START Records shown

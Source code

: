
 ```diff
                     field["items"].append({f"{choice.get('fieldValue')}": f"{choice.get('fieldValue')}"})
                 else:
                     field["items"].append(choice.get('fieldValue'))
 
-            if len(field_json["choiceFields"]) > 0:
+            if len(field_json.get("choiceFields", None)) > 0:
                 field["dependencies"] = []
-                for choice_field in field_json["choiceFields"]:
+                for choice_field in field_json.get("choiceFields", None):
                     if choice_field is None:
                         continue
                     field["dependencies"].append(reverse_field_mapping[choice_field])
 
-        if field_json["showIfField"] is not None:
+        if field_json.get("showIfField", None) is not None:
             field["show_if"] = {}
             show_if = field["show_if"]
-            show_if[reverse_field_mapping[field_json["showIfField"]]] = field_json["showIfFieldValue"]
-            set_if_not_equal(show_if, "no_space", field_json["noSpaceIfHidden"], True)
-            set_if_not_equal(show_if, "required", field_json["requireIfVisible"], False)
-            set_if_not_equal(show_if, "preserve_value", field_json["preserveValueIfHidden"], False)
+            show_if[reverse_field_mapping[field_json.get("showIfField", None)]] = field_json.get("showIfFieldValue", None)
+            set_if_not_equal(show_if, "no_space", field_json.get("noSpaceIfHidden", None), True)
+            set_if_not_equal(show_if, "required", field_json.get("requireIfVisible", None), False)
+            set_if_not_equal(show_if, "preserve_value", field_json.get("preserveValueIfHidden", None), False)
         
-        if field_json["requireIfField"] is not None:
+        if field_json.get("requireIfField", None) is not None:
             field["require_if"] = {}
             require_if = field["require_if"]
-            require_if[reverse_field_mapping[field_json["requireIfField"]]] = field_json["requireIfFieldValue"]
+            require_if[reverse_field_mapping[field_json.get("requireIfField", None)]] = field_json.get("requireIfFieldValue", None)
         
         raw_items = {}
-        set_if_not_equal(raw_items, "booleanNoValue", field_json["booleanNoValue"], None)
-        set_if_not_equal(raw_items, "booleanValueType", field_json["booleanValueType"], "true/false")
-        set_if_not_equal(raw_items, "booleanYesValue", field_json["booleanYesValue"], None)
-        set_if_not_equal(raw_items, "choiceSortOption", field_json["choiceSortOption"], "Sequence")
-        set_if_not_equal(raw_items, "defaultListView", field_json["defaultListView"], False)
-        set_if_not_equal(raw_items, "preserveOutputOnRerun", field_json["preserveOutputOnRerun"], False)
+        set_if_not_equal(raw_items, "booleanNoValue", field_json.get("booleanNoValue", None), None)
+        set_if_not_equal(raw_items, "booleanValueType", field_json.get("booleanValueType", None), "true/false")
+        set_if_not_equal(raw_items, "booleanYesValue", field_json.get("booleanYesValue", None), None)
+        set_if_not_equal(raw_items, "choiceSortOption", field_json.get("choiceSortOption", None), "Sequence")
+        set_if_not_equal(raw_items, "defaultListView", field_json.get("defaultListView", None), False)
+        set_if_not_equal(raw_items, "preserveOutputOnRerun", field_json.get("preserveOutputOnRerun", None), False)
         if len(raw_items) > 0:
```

END Records shown

§ **What is needed**:
Write the data out again in full and exactly.

§ **The answer**:
Source code

:
 ```diff
                     field["items"].append({f"{choice.get('fieldValue')}": f"{choice.get('fieldValue')}"})
                 else:
                     field["items"].append(choice.get('fieldValue'))
 
-            if len(field_json["choiceFields"]) > 0:
+            if len(field_json.get("choiceFields", None)) > 0:
                 field["dependencies"] = []
-                for choice_field in field_json["choiceFields"]:
+                for choice_field in field_json.get("choiceFields", None):
                     if choice_field is None:
                         continue
                     field["dependencies"].append(reverse_field_mapping[choice_field])
 
-        if field_json["showIfField"] is not None:
+        if field_json.get("showIfField", None) is not None:
             field["show_if"] = {}
             show_if = field["show_if"]
-            show_if[reverse_field_mapping[field_json["showIfField"]]] = field_json["showIfFieldValue"]
-            set_if_not_equal(show_if, "no_space", field_json["noSpaceIfHidden"], True)
-            set_if_not_equal(show_if, "required", field_json["requireIfVisible"], False)
-            set_if_not_equal(show_if, "preserve_value", field_json["preserveValueIfHidden"], False)
+            show_if[reverse_field_mapping[field_json.get("showIfField", None)]] = field_json.get("showIfFieldValue", None)
+            set_if_not_equal(show_if, "no_space", field_json.get("noSpaceIfHidden", None), True)
+            set_if_not_equal(show_if, "required", field_json.get("requireIfVisible", None), False)
+            set_if_not_equal(show_if, "preserve_value", field_json.get("preserveValueIfHidden", None), False)
         
-        if field_json["requireIfField"] is not None:
+        if field_json.get("requireIfField", None) is not None:
             field["require_if"] = {}
             require_if = field["require_if"]
-            require_if[reverse_field_mapping[field_json["requireIfField"]]] = field_json["requireIfFieldValue"]
+            require_if[reverse_field_mapping[field_json.get("requireIfField", None)]] = field_json.get("requireIfFieldValue", None)
         
         raw_items = {}
-        set_if_not_equal(raw_items, "booleanNoValue", field_json["booleanNoValue"], None)
-        set_if_not_equal(raw_items, "booleanValueType", field_json["booleanValueType"], "true/false")
-        set_if_not_equal(raw_items, "booleanYesValue", field_json["booleanYesValue"], None)
-        set_if_not_equal(raw_items, "choiceSortOption", field_json["choiceSortOption"], "Sequence")
-        set_if_not_equal(raw_items, "defaultListView", field_json["defaultListView"], False)
-        set_if_not_equal(raw_items, "preserveOutputOnRerun", field_json["preserveOutputOnRerun"], False)
+        set_if_not_equal(raw_items, "booleanNoValue", field_json.get("booleanNoValue", None), None)
+        set_if_not_equal(raw_items, "booleanValueType", field_json.get("booleanValueType", None), "true/false")
+        set_if_not_equal(raw_items, "booleanYesValue", field_json.get("booleanYesValue", None), None)
+        set_if_not_equal(raw_items, "choiceSortOption", field_json.get("choiceSortOption", None), "Sequence")
+        set_if_not_equal(raw_items, "defaultListView", field_json.get("defaultListView", None), False)
+        set_if_not_equal(raw_items, "preserveOutputOnRerun", field_json.get("preserveOutputOnRerun", None), False)
         if len(raw_items) > 0:
```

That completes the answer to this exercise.